→ TASK DIRECTIONS
The response should be an exact copy of the records, with the pictures removed.

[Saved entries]
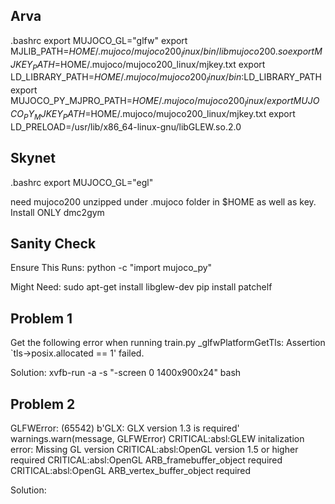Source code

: ## Arva
.bashrc
export MUJOCO_GL="glfw"
export MJLIB_PATH=$HOME/.mujoco/mujoco200_linux/bin/libmujoco200.so
export MJKEY_PATH=$HOME/.mujoco/mujoco200_linux/mjkey.txt
export LD_LIBRARY_PATH=$HOME/.mujoco/mujoco200_linux/bin:$LD_LIBRARY_PATH
export MUJOCO_PY_MJPRO_PATH=$HOME/.mujoco/mujoco200_linux/
export MUJOCO_PY_MJKEY_PATH=$HOME/.mujoco/mujoco200_linux/mjkey.txt
export LD_PRELOAD=/usr/lib/x86_64-linux-gnu/libGLEW.so.2.0


## Skynet
.bashrc
export MUJOCO_GL="egl"

need mujoco200 unzipped under .mujoco folder in $HOME as well as key. Install ONLY dmc2gym


## Sanity Check
Ensure This Runs:
python -c "import mujoco_py"

Might Need:
sudo apt-get install libglew-dev
pip install patchelf


## Problem 1
Get the following error when running train.py
_glfwPlatformGetTls: Assertion `tls->posix.allocated == 1' failed.

Solution:
xvfb-run -a -s "-screen 0 1400x900x24" bash


## Problem 2
GLFWError: (65542) b'GLX: GLX version 1.3 is required'
  warnings.warn(message, GLFWError)
CRITICAL:absl:GLEW initalization error: Missing GL version
CRITICAL:absl:OpenGL version 1.5 or higher required
CRITICAL:absl:OpenGL ARB_framebuffer_object required
CRITICAL:absl:OpenGL ARB_vertex_buffer_object required

Solution:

→ RESPONSE AREA
Source code

: ## Arva
.bashrc
export MUJOCO_GL="glfw"
export MJLIB_PATH=$HOME/.mujoco/mujoco200_linux/bin/libmujoco200.so
export MJKEY_PATH=$HOME/.mujoco/mujoco200_linux/mjkey.txt
export LD_LIBRARY_PATH=$HOME/.mujoco/mujoco200_linux/bin:$LD_LIBRARY_PATH
export MUJOCO_PY_MJPRO_PATH=$HOME/.mujoco/mujoco200_linux/
export MUJOCO_PY_MJKEY_PATH=$HOME/.mujoco/mujoco200_linux/mjkey.txt
export LD_PRELOAD=/usr/lib/x86_64-linux-gnu/libGLEW.so.2.0


## Skynet
.bashrc
export MUJOCO_GL="egl"

need mujoco200 unzipped under .mujoco folder in $HOME as well as key. Install ONLY dmc2gym


## Sanity Check
Ensure This Runs:
python -c "import mujoco_py"

Might Need:
sudo apt-get install libglew-dev
pip install patchelf


## Problem 1
Get the following error when running train.py
_glfwPlatformGetTls: Assertion `tls->posix.allocated == 1' failed.

Solution:
xvfb-run -a -s "-screen 0 1400x900x24" bash


## Problem 2
GLFWError: (65542) b'GLX: GLX version 1.3 is required'
  warnings.warn(message, GLFWError)
CRITICAL:absl:GLEW initalization error: Missing GL version
CRITICAL:absl:OpenGL version 1.5 or higher required
CRITICAL:absl:OpenGL ARB_framebuffer_object required
CRITICAL:absl:OpenGL ARB_vertex_buffer_object required

Solution:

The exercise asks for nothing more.